_SOURCE MATERIAL_.
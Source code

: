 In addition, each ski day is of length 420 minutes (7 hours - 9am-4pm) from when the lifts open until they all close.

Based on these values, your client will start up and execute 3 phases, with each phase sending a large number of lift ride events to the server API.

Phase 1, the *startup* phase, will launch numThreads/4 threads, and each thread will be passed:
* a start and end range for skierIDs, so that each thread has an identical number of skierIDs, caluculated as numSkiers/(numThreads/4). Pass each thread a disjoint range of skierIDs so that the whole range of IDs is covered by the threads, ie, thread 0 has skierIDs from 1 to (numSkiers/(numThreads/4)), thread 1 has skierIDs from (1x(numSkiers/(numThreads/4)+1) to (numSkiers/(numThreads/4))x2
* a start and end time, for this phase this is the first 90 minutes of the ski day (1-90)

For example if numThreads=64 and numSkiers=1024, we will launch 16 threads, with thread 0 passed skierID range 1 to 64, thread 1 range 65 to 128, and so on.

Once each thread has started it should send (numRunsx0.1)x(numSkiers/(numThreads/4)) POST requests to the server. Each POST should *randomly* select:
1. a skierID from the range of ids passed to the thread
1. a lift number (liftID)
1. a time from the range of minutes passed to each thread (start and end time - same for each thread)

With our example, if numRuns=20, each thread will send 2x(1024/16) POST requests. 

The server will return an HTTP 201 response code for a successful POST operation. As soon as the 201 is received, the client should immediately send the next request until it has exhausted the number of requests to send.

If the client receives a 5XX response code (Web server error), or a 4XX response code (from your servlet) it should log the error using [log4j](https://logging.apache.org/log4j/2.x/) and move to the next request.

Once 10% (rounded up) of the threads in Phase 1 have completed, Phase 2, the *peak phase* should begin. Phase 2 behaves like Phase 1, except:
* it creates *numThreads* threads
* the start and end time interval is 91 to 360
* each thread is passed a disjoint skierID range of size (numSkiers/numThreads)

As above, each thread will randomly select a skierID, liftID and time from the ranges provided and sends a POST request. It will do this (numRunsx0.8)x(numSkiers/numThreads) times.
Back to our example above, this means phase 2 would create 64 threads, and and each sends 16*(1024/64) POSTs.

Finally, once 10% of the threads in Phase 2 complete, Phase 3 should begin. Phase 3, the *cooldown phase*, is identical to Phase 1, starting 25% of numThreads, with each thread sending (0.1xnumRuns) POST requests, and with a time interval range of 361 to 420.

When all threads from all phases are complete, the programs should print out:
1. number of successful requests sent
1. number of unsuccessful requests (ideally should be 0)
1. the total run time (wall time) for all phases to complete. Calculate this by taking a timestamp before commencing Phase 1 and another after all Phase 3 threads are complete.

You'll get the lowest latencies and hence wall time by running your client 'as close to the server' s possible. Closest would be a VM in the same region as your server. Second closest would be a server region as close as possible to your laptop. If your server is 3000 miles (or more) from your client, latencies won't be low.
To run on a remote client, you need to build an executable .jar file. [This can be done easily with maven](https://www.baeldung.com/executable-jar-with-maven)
...
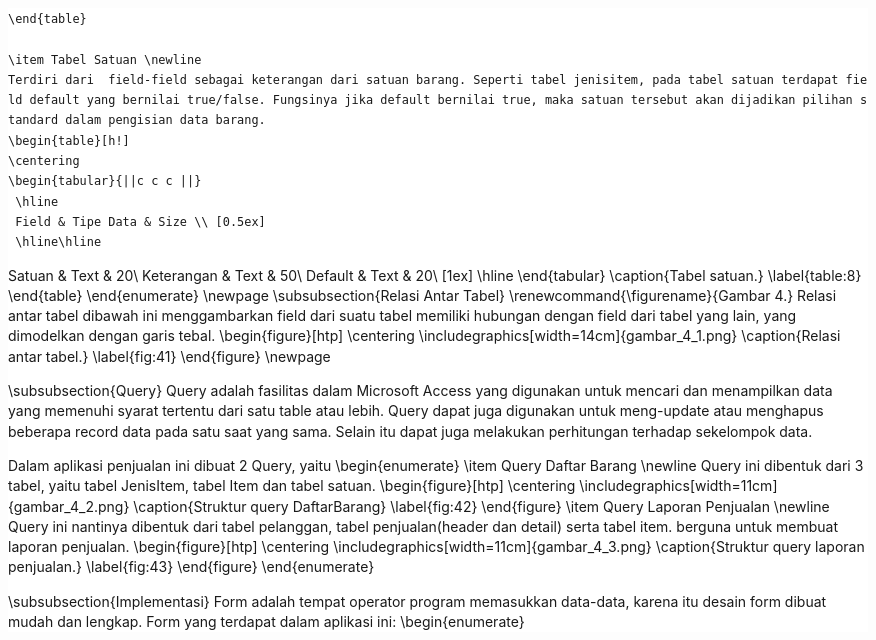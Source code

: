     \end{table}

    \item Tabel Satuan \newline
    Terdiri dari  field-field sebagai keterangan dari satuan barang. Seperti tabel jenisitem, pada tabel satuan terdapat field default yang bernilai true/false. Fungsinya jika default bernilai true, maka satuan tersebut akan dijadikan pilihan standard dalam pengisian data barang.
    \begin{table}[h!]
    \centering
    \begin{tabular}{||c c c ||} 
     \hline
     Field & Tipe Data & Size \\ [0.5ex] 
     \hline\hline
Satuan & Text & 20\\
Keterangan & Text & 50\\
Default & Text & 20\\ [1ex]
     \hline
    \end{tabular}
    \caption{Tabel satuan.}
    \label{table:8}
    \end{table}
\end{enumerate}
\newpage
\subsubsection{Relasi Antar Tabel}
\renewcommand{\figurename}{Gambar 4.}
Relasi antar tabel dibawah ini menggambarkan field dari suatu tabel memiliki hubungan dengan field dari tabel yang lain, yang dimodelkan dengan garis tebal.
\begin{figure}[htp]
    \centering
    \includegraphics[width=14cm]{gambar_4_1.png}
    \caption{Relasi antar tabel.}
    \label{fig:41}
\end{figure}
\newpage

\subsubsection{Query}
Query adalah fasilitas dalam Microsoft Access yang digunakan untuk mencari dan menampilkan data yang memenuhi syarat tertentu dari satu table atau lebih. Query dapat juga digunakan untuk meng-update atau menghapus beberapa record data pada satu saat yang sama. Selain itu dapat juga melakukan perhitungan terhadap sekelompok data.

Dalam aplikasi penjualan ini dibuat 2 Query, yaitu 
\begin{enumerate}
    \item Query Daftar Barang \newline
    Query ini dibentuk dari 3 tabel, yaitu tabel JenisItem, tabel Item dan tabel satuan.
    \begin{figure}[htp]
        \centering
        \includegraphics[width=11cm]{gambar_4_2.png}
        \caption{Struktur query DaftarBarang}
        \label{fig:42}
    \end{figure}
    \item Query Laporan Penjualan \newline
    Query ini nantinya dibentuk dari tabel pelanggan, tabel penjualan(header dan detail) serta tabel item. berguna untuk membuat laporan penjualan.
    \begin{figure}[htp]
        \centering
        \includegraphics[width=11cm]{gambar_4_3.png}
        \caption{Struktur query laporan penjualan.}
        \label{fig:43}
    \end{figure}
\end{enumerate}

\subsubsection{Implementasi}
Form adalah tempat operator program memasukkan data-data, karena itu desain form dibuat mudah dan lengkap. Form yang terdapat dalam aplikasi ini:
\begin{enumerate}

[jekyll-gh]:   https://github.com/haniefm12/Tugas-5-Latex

_WHAT THE TASK ASKS_. Your answer should be the lines of the listing above between the line holding "As above, each" and the line holding "1. the total", inclusive, restated word for word and alone.

_SOLUTION_.
As above, each thread will randomly select a skierID, liftID and time from the ranges provided and sends a POST request. It will do this (numRunsx0.8)x(numSkiers/numThreads) times.
Back to our example above, this means phase 2 would create 64 threads, and and each sends 16*(1024/64) POSTs.

Finally, once 10% of the threads in Phase 2 complete, Phase 3 should begin. Phase 3, the *cooldown phase*, is identical to Phase 1, starting 25% of numThreads, with each thread sending (0.1xnumRuns) POST requests, and with a time interval range of 361 to 420.

When all threads from all phases are complete, the programs should print out:
1. number of successful requests sent
1. number of unsuccessful requests (ideally should be 0)
1. the total run time (wall time) for all phases to complete. Calculate this by taking a timestamp before commencing Phase 1 and another after all Phase 3 threads are complete.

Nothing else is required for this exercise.